The massive, five-year farm bill failed to pass the House in late June because conservative Republicans thought that the bill’s envisioned cuts to the food stamp program ($21 billion over 10 years) wasn’t enough, and Democrats thought it was far too much. The GOP devised a plan to pick up more votes by dividing the legislation, aiming to give the farm provisions a better chance of passage by splitting them from the controversial food stamp provisions. Meanwhile, GOP leaders hoped to garner more conservative votes for the nutrition bill by turning it into a vehicle to make further cuts to food stamps.

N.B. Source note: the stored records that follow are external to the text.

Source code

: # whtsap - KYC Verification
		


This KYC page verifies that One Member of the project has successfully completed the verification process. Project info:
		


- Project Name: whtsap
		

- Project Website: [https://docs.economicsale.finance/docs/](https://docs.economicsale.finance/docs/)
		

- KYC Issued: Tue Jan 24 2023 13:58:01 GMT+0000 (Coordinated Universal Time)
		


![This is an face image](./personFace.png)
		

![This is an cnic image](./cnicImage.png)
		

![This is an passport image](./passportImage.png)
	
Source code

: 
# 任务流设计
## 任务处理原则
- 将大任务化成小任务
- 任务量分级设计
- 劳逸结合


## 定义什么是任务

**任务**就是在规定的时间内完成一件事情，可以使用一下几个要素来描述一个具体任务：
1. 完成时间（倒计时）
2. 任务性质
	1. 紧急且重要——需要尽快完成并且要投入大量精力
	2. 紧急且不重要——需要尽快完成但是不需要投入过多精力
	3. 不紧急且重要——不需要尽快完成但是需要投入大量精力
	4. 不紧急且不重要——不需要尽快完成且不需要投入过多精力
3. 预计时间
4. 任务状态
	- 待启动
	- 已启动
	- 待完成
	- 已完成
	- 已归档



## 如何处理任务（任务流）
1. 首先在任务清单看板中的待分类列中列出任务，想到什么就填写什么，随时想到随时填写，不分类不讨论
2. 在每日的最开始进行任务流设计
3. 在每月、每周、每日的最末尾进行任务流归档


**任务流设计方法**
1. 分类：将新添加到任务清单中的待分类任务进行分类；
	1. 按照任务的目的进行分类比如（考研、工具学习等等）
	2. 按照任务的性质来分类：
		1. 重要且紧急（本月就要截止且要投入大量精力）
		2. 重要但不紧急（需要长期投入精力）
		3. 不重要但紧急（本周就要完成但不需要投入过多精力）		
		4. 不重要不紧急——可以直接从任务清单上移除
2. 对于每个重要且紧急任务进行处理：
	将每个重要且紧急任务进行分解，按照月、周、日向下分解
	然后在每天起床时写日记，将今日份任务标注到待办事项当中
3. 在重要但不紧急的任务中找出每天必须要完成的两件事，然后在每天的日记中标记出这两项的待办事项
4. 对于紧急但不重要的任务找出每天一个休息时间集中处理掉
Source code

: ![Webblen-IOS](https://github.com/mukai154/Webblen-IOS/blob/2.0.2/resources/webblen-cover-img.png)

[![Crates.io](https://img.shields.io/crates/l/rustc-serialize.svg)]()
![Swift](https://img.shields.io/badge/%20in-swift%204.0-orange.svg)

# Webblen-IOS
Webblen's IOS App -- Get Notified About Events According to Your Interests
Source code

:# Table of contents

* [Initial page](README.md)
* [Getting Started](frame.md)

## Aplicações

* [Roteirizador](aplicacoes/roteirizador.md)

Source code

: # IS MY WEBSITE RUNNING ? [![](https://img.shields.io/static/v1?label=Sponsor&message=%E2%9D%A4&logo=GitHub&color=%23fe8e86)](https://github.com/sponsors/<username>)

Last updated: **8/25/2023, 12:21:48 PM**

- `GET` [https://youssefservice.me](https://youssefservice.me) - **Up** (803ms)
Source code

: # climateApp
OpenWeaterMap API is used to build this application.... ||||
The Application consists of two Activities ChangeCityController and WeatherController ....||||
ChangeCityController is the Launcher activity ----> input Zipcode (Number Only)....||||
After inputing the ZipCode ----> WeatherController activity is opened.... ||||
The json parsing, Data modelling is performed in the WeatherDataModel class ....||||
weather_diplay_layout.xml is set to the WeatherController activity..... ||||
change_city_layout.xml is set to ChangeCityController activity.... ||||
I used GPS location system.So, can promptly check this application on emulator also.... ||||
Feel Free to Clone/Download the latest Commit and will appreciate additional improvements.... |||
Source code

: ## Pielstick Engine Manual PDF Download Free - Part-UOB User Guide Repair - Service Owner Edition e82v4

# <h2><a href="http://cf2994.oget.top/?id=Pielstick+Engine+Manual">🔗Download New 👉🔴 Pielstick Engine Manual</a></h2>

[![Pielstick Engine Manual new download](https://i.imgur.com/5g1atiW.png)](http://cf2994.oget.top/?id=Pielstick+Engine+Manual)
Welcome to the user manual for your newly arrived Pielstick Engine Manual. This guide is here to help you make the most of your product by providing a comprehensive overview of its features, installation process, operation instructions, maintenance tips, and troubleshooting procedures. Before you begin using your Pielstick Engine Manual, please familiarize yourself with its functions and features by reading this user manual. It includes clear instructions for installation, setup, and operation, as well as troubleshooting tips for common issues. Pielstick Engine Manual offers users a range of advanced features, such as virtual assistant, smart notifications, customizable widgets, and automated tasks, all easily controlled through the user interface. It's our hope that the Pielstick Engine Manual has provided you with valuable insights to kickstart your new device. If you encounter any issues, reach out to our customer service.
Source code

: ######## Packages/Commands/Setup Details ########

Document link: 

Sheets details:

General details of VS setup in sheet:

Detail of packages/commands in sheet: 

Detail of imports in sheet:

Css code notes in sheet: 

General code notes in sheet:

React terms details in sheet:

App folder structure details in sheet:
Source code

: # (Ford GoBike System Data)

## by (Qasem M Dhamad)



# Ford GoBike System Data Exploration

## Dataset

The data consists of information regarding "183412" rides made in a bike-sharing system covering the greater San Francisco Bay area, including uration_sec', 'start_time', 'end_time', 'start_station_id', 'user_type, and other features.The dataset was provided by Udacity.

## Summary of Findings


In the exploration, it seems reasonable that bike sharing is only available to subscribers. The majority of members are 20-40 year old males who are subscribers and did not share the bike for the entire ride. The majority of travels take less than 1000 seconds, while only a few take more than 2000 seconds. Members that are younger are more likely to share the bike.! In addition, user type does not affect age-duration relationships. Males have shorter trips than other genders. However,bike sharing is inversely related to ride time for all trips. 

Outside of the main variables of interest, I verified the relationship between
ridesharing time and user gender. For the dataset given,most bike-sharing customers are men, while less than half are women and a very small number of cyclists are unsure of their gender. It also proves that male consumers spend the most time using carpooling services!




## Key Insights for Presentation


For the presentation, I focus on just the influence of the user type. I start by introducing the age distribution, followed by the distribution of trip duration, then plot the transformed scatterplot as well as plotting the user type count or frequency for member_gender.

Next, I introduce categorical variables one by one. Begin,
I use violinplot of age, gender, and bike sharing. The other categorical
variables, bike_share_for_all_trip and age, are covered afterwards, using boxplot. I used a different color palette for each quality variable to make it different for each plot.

So far, their plan is working. The farm bill sans food stamps passed on a party-line vote of 216 to 208, with only 12 Republicans voting against. (Next, Republicans will draft up a separate food stamp bill.)

The President of New York City’s Food Bank, Margarette Purvis, slammed the split bill as an attack on the needy, saying it would leave “the fates of 47 million Americans in limbo. This is a sad statement of the priorities of the leadership of this House of Representatives,” she continued. “We need Congress to pass a farm bill that reduces hunger, not one that puts billions of meals at risk for the most vulnerable among us—especially when need remains so high.”

Rep. Rosa DeLauro (D-Conn.) echoed this Thursday. “A vote for this bill is a vote to end nutrition in America,” she said.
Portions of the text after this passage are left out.